▸ Exercise description
Needed from the data below: every line from the one with "Параметры для неиспользуемого" up to and including the one with "новом месяце не", repeated exactly and with nothing else.

==== Records shown ====

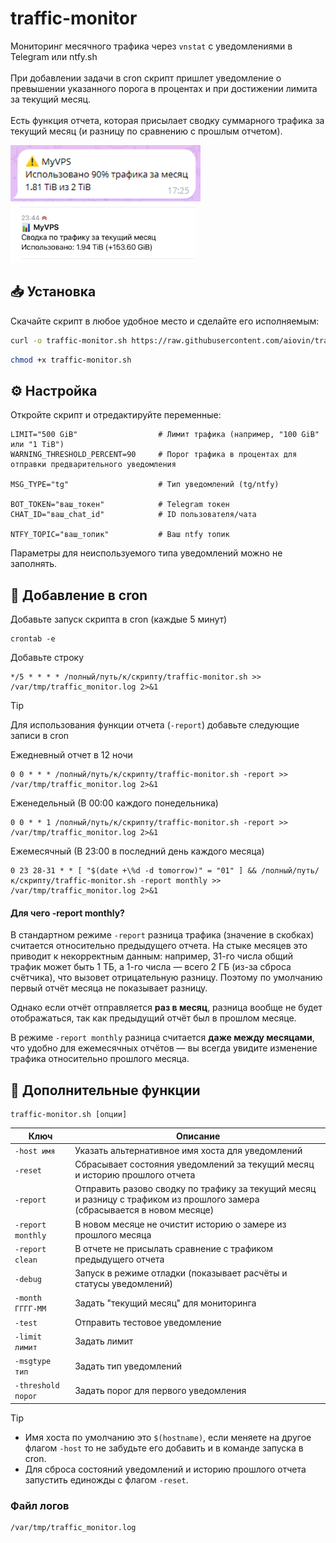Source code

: # traffic-monitor
Мониторинг месячного трафика через `vnstat` с уведомлениями в Telegram или ntfy.sh<br><br>
При добавлении задачи в cron скрипт пришлет уведомление о превышении указанного порога в процентах и при достижении лимита за текущий месяц.<br><br>
Есть функция отчета, которая присылает сводку суммарного трафика за текущий месяц (и разницу по сравнению с прошлым отчетом).

<img src="https://raw.githubusercontent.com/aiovin/traffic-monitor/refs/heads/main/warning.png" height="90px"> <img src="https://raw.githubusercontent.com/aiovin/traffic-monitor/refs/heads/main/report2.jpg" height="95px">

## 📥 Установка

Скачайте скрипт в любое удобное место и сделайте его исполняемым:

```bash
curl -o traffic-monitor.sh https://raw.githubusercontent.com/aiovin/traffic-monitor/refs/heads/main/traffic-monitor.sh
```

```bash
chmod +x traffic-monitor.sh
```

## ⚙️ Настройка

Откройте скрипт и отредактируйте переменные:

```
LIMIT="500 GiB"                  # Лимит трафика (например, "100 GiB" или "1 TiB")
WARNING_THRESHOLD_PERCENT=90     # Порог трафика в процентах для отправки предварительного уведомления

MSG_TYPE="tg"                    # Тип уведомлений (tg/ntfy)

BOT_TOKEN="ваш_токен"            # Telegram токен
CHAT_ID="ваш_chat_id"            # ID пользователя/чата

NTFY_TOPIC="ваш_топик"           # Ваш ntfy топик
```
Параметры для неиспользуемого типа уведомлений можно не заполнять.

## 📅 Добавление в cron
Добавьте запуск скрипта в cron (каждые 5 минут)

```
crontab -e
```

Добавьте строку

```
*/5 * * * * /полный/путь/к/скрипту/traffic-monitor.sh >> /var/tmp/traffic_monitor.log 2>&1
```

> [!TIP]
> Для использования функции отчета (`-report`) добавьте следующие записи в cron
> 
> Ежедневный отчет в 12 ночи
> ```
> 0 0 * * * /полный/путь/к/скрипту/traffic-monitor.sh -report >> /var/tmp/traffic_monitor.log 2>&1
> ```
> Еженедельный (В 00:00 каждого понедельника)
> ```
> 0 0 * * 1 /полный/путь/к/скрипту/traffic-monitor.sh -report >> /var/tmp/traffic_monitor.log 2>&1
> ```
> Ежемесячный (В 23:00 в последний день каждого месяца)
> ```
> 0 23 28-31 * * [ "$(date +\%d -d tomorrow)" = "01" ] && /полный/путь/к/скрипту/traffic-monitor.sh -report monthly >> /var/tmp/traffic_monitor.log 2>&1
> ```
>
> #### Для чего -report monthly?
> В стандартном режиме `-report` разница трафика (значение в скобках) считается относительно предыдущего отчета. На стыке месяцев это приводит к некорректным данным: например, 31-го числа общий трафик может быть 1 ТБ, а 1-го числа — всего 2 ГБ (из-за сброса счётчика), что вызовет отрицательную разницу. Поэтому по умолчанию первый отчёт месяца не показывает разницу.
>
> Однако если отчёт отправляется <b>раз в месяц</b>, разница вообще не будет отображаться, так как предыдущий отчёт был в прошлом месяце.
>
> В режиме `-report monthly` разница считается <b>даже между месяцами</b>, что удобно для ежемесячных отчётов — вы всегда увидите изменение трафика относительно прошлого месяца.

## 🚀 Дополнительные функции

```
traffic-monitor.sh [опции]
```

| Ключ             | Описание                                                              |
| ---------------- | --------------------------------------------------------------------- |
| `-host имя`      | Указать альтернативное имя хоста для уведомлений                    |
| `-reset`         | Сбрасывает состояния уведомлений за текущий месяц и историю прошлого отчета  |
| `-report` | Отправить разово сводку по трафику за текущий месяц и разницу с трафиком из прошлого замера (сбрасывается в новом месяце)    |
| `-report monthly` | В новом месяце не очистит историю о замере из прошлого месяца    |
| `-report clean` | В отчете не присылать сравнение с трафиком предыдущего отчета    |
| `-debug`         | Запуск в режиме отладки (показывает расчёты и статусы уведомлений) |
| `-month ГГГГ-ММ` | Задать "текущий месяц" для мониторинга    |
| `-test` | Отправить тестовое уведомление    |
| `-limit лимит` | Задать лимит    |
| `-msgtype тип` | Задать тип уведомлений    |
| `-threshold порог` | Задать порог для первого уведомления    |

> [!TIP]
> - Имя хоста по умолчанию это `$(hostname)`, если меняете на другое флагом `-host` то не забудьте его добавить и в команде запуска в cron.
> - Для сброса состояний уведомлений и историю прошлого отчета запустить единожды с флагом `-reset`.

### Файл логов

```
/var/tmp/traffic_monitor.log
```
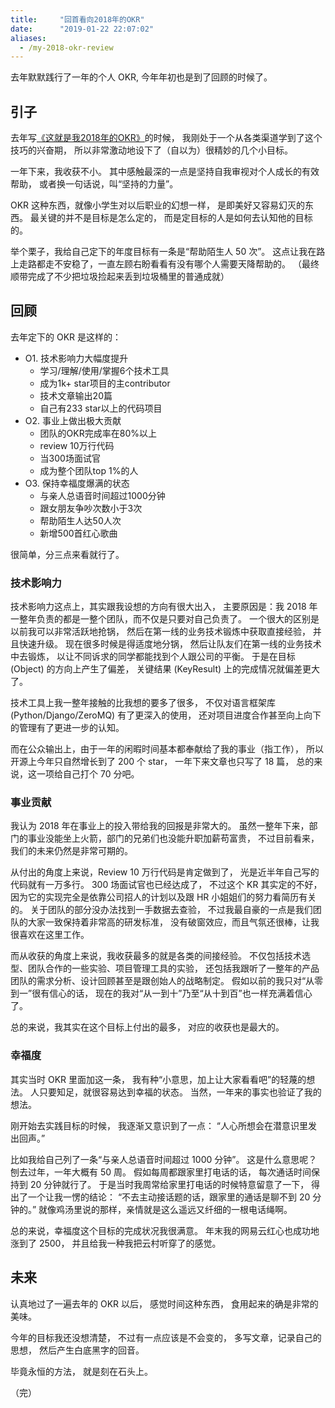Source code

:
 ```yaml
---
title:     "回首看向2018年的OKR"
date:      "2019-01-22 22:07:02"
aliases:
  - /my-2018-okr-review
---
```


去年默默践行了一年的个人 OKR,
今年年初也是到了回顾的时候了。

<!--more-->


## 引子

去年写[《这就是我2018年的OKR》][2018-okr]的时候，
我刚处于一个从各类渠道学到了这个技巧的兴奋期，
所以非常激动地设下了（自以为）很精妙的几个小目标。

一年下来，我收获不小。
其中感触最深的一点是坚持自我审视对个人成长的有效帮助，
或者换一句话说，叫“坚持的力量”。

OKR 这种东西，就像小学生对以后职业的幻想一样，
是即美好又容易幻灭的东西。
最关键的并不是目标是怎么定的，
而是定目标的人是如何去认知他的目标的。

举个栗子，我给自己定下的年度目标有一条是“帮助陌生人 50 次”。
这点让我在路上走路都走不安稳了，一直左顾右盼看看有没有哪个人需要天降帮助的。
（最终顺带完成了不少把垃圾捡起来丢到垃圾桶里的普通成就）


## 回顾

去年定下的 OKR 是这样的：

* O1. 技术影响力大幅度提升
  * 学习/理解/使用/掌握6个技术工具
  * 成为1k+ star项目的主contributor
  * 技术文章输出20篇
  * 自己有233 star以上的代码项目
* O2. 事业上做出极大贡献
  * 团队的OKR完成率在80%以上
  * review 10万行代码
  * 当300场面试官
  * 成为整个团队top 1%的人
* O3. 保持幸福度爆满的状态
  * 与亲人总语音时间超过1000分钟
  * 跟女朋友争吵次数小于3次
  * 帮助陌生人达50人次
  * 新增500首红心歌曲

很简单，分三点来看就行了。

### 技术影响力

技术影响力这点上，其实跟我设想的方向有很大出入，
主要原因是：我 2018 年一整年负责的都是一整个团队，而不仅是只要对自己负责了。
一个很大的区别是以前我可以非常活跃地抢锅，
然后在第一线的业务技术锻炼中获取直接经验，
并且快速升级。
现在很多时候是得适度地分锅，
然后让队友们在第一线的业务技术中去锻炼，
以让不同诉求的同学都能找到个人跟公司的平衡。
于是在目标 (Object) 的方向上产生了偏差，
关键结果 (KeyResult) 上的完成情况就偏差更大了。

技术工具上我一整年接触的比我想的要多了很多，
不仅对语言框架库 (Python/Django/ZeroMQ) 有了更深入的使用，
还对项目进度合作甚至向上向下的管理有了更进一步的认知。

而在公众输出上，由于一年的闲暇时间基本都奉献给了我的事业（指工作），
所以开源上今年只自然增长到了 200 个 star，
一年下来文章也只写了 18 篇，
总的来说，这一项给自己打个 70 分吧。

### 事业贡献

我认为 2018 年在事业上的投入带给我的回报是非常大的。
虽然一整年下来，部门的事业没能坐上火箭，部门的兄弟们也没能升职加薪苟富贵，
不过目前看来，我们的未来仍然是非常可期的。

从付出的角度上来说，Review 10 万行代码是肯定做到了，
光是近半年自己写的代码就有一万多行。
300 场面试官也已经达成了，
不过这个 KR 其实定的不好，
因为它的实现完全是依靠公司招人的计划以及跟 HR 小姐姐们的努力看简历有关的。
关于团队的部分没办法找到一手数据去查验，
不过我最自豪的一点是我们团队的大家一致保持着非常高的研发标准，
没有破窗效应，而且气氛还很棒，让我很喜欢在这里工作。

而从收获的角度上来说，我收获最多的就是各类的间接经验。
不仅包括技术选型、团队合作的一些实验、项目管理工具的实验，
还包括我跟听了一整年的产品团队的需求分析、设计回顾甚至是跟创始人的战略制定。
假如以前的我只对“从零到一”很有信心的话，
现在的我对“从一到十”乃至“从十到百”也一样充满着信心了。

总的来说，我其实在这个目标上付出的最多，
对应的收获也是最大的。

### 幸福度

其实当时 OKR 里面加这一条，
我有种“小意思，加上让大家看看吧”的轻蔑的想法。
人只要知足，就很容易达到幸福的状态。
当然，一年来的事实也验证了我的想法。

刚开始去实践目标的时候，
我逐渐又意识到了一点：
“人心所想会在潜意识里发出回声。”

比如我给自己列了一条“与亲人总语音时间超过 1000 分钟”。
这是什么意思呢？
刨去过年，一年大概有 50 周。
假如每周都跟家里打电话的话，
每次通话时间保持到 20 分钟就行了。
于是当时我周常给家里打电话的时候特意留意了一下，
得出了一个让我一愣的结论：
“不去主动接话题的话，跟家里的通话是聊不到 20 分钟的。”
就像鸡汤里说的那样，亲情就是这么遥远又纤细的一根电话绳啊。

总的来说，幸福度这个目标的完成状况我很满意。
年末我的网易云红心也成功地涨到了 2500，
并且给我一种我把云村听穿了的感觉。


## 未来

认真地过了一遍去年的 OKR 以后，
感觉时间这种东西，
食用起来的确是非常的美味。

今年的目标我还没想清楚，
不过有一点应该是不会变的，
多写文章，记录自己的思想，
然后产生白底黑字的回音。

毕竟永恒的方法，
就是刻在石头上。

（完）

[2018-okr]: /my-2018-okr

====

▸ Answer for this exercise
Параметры для неиспользуемого типа уведомлений можно не заполнять.

## 📅 Добавление в cron
Добавьте запуск скрипта в cron (каждые 5 минут)

```
crontab -e
```

Добавьте строку

```
*/5 * * * * /полный/путь/к/скрипту/traffic-monitor.sh >> /var/tmp/traffic_monitor.log 2>&1
```

> [!TIP]
> Для использования функции отчета (`-report`) добавьте следующие записи в cron
> 
> Ежедневный отчет в 12 ночи
> ```
> 0 0 * * * /полный/путь/к/скрипту/traffic-monitor.sh -report >> /var/tmp/traffic_monitor.log 2>&1
> ```
> Еженедельный (В 00:00 каждого понедельника)
> ```
> 0 0 * * 1 /полный/путь/к/скрипту/traffic-monitor.sh -report >> /var/tmp/traffic_monitor.log 2>&1
> ```
> Ежемесячный (В 23:00 в последний день каждого месяца)
> ```
> 0 23 28-31 * * [ "$(date +\%d -d tomorrow)" = "01" ] && /полный/путь/к/скрипту/traffic-monitor.sh -report monthly >> /var/tmp/traffic_monitor.log 2>&1
> ```
>
> #### Для чего -report monthly?
> В стандартном режиме `-report` разница трафика (значение в скобках) считается относительно предыдущего отчета. На стыке месяцев это приводит к некорректным данным: например, 31-го числа общий трафик может быть 1 ТБ, а 1-го числа — всего 2 ГБ (из-за сброса счётчика), что вызовет отрицательную разницу. Поэтому по умолчанию первый отчёт месяца не показывает разницу.
>
> Однако если отчёт отправляется <b>раз в месяц</b>, разница вообще не будет отображаться, так как предыдущий отчёт был в прошлом месяце.
>
> В режиме `-report monthly` разница считается <b>даже между месяцами</b>, что удобно для ежемесячных отчётов — вы всегда увидите изменение трафика относительно прошлого месяца.

## 🚀 Дополнительные функции

```
traffic-monitor.sh [опции]
```

| Ключ             | Описание                                                              |
| ---------------- | --------------------------------------------------------------------- |
| `-host имя`      | Указать альтернативное имя хоста для уведомлений                    |
| `-reset`         | Сбрасывает состояния уведомлений за текущий месяц и историю прошлого отчета  |
| `-report` | Отправить разово сводку по трафику за текущий месяц и разницу с трафиком из прошлого замера (сбрасывается в новом месяце)    |
| `-report monthly` | В новом месяце не очистит историю о замере из прошлого месяца    |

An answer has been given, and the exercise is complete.